Le variant Delta est désormais présent sur tout le territoire, y compris à Londres, mais l’épicentre des infections se situe dans le nord-ouest de l’Angleterre et, dans une moindre mesure, dans les Midlands.

Des zones densément peuplées (Bolton, Blackburn ou Leicester), où une part importante de la population vit dans des foyers multigénérationnels et occupe des emplois de service pour lesquels le télétravail est impossible. Nombreux y sont les habitants issus du sous-continent indien : les premières personnes infectées par le variant B.1.617.2 revenaient directement d’Inde.
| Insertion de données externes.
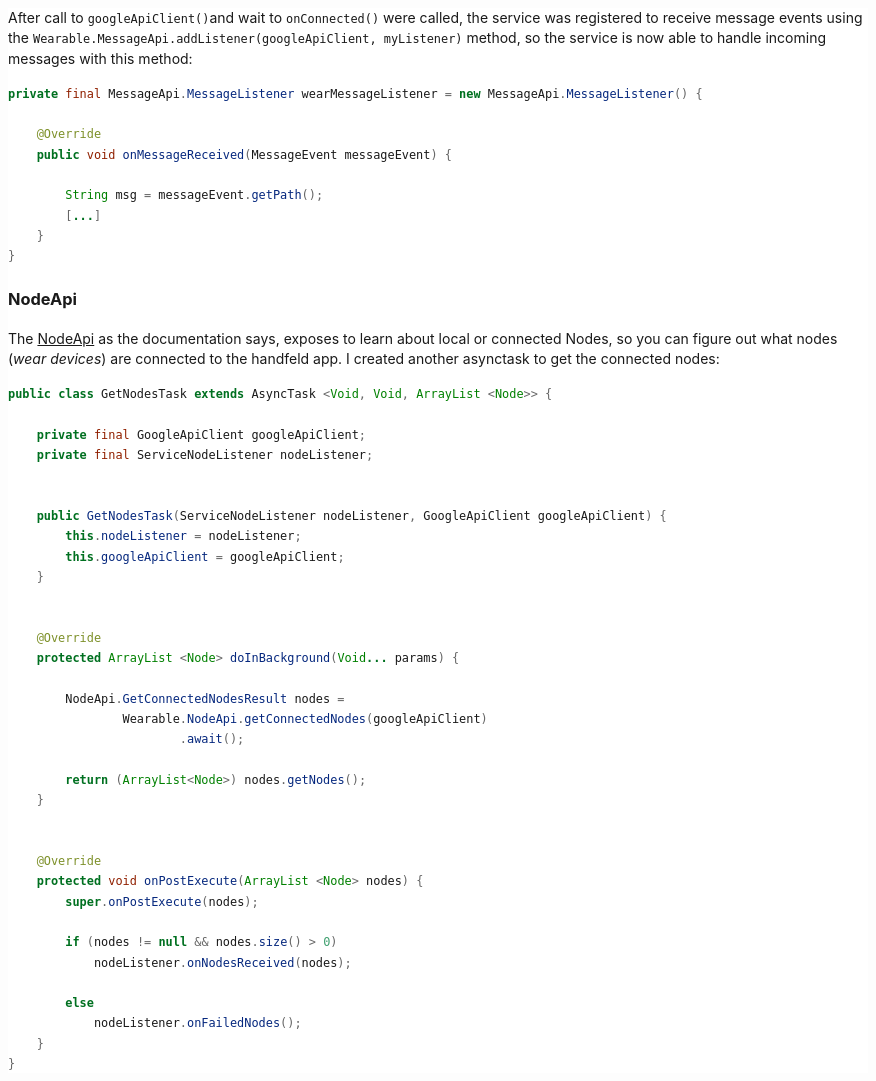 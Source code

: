 After call to ```googleApiClient()```and wait to ```onConnected()``` were called, the service was registered to receive message events using the ```Wearable.MessageApi.addListener(googleApiClient, myListener)``` method, so the service is now able to handle incoming messages with this method:

```java
private final MessageApi.MessageListener wearMessageListener = new MessageApi.MessageListener() {
    
    @Override
    public void onMessageReceived(MessageEvent messageEvent) {

        String msg = messageEvent.getPath();
        [...]
    }
}
```

### NodeApi

The [NodeApi](https://developer.android.com/reference/com/google/android/gms/wearable/NodeApi.html) as the documentation says, exposes to learn about local or connected Nodes, so you can figure out what nodes (_wear devices_) are connected to the handfeld app. I created another asynctask to get the connected nodes:

```java
public class GetNodesTask extends AsyncTask <Void, Void, ArrayList <Node>> {

    private final GoogleApiClient googleApiClient;
    private final ServiceNodeListener nodeListener;


    public GetNodesTask(ServiceNodeListener nodeListener, GoogleApiClient googleApiClient) {
        this.nodeListener = nodeListener;
        this.googleApiClient = googleApiClient;
    }


    @Override
    protected ArrayList <Node> doInBackground(Void... params) {

        NodeApi.GetConnectedNodesResult nodes =
                Wearable.NodeApi.getConnectedNodes(googleApiClient)
                        .await();

        return (ArrayList<Node>) nodes.getNodes();
    }


    @Override
    protected void onPostExecute(ArrayList <Node> nodes) {
        super.onPostExecute(nodes);

        if (nodes != null && nodes.size() > 0)
            nodeListener.onNodesReceived(nodes);

        else
            nodeListener.onFailedNodes();
    }
}
```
Dans ces zones, le gouvernement britannique a fait envoyer l’armée pour aider à la vaccination accélérée des populations.

3. Quelle est l’efficacité des vaccins contre ce variant ?

Selon une étude du PHE menée entre le 5 avril et le 16 mai, le vaccin de Pfizer-BioNTech était efficace à 88 % contre le variant Delta deux semaines après la deuxième dose (comparé à une efficacité de 93 % contre le variant Alpha), alors que, sur la même période, le vaccin d’AstraZeneca était efficace à 60 % (contre 66 %).

Les deux vaccins étudiés sont efficaces à 33 % contre la maladie symptomatique provoquée par le variant Delta trois semaines après l’injection de la première dose, contre environ 50 % face au variant Alpha, selon le PHE. Le génome du coronavirus a été séquencé pour 12 675 cas pris en compte dans cette étude, dont 1 054 étaient des cas de variant Delta.

4. Vaccins d’AstraZeneca et espacement des doses long

En repoussant la dernière étape du déconfinement, le gouvernement britannique entend gagner du temps en vaccinant davantage de personnes et en protégeant ainsi une plus grande partie de la population contre le virus.

Mais le regain épidémique dans le pays, qui compte, paradoxalement, l’une des populations les plus vaccinées du monde, soulève ainsi la question de l’efficacité du vaccin d’AstraZeneca, lequel continue d’y être majoritairement utilisé : il représente les deux tiers des inoculations. En mars, le premier ministre vantait une nouvelle fois, dans une tribune du Times, un vaccin « extrêmement » efficace, après des polémiques liées à des cas mortels de thrombose.

Outre sa forte transmissibilité, le variant Delta montre une grande capacité à infecter les personnes n’ayant reçu qu’une seule dose de vaccin, toujours selon l’étude du PHE. Or le pays a non seulement opté pour l’utilisation à grande échelle d’un vaccin dont le taux de protection contre le variant Delta se révèle inférieur à ceux à ARN messager, mais également pour retarder le délai entre la première et la deuxième dose, afin d’augmenter le nombre de personnes ayant reçu au moins une dose. Ainsi, si 79 % de la population adulte britannique a reçu une première dose, le chiffre tombe à 56,6 % pour la deuxième.

Les dernières données du PHE avaient ainsi amené le gouvernement à revoir sa stratégie vaccinale et à accélérer le rythme des deuxièmes doses : le 14 mai, le comité britannique sur la vaccination avait ainsi préconisé de ramener à huit semaines le délai avant la deuxième injection, qui était alors de douze semaines.